** Required work **
Pull every line that includes the word "gerer" out of the data below and copy it.

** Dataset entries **
»»
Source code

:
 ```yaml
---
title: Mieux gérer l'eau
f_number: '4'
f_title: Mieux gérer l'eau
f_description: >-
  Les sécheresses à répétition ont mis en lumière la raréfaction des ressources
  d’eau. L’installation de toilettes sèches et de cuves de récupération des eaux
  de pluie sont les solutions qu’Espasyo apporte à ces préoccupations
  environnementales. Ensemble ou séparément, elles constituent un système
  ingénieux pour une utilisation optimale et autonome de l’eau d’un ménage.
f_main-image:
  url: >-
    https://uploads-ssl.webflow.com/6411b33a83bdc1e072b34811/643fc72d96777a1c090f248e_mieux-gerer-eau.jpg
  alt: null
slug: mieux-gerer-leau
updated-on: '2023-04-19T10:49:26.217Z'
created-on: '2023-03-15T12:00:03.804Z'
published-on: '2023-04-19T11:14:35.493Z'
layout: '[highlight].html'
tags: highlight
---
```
««
** Reply to the task **
    https://uploads-ssl.webflow.com/6411b33a83bdc1e072b34811/643fc72d96777a1c090f248e_mieux-gerer-eau.jpg
slug: mieux-gerer-leau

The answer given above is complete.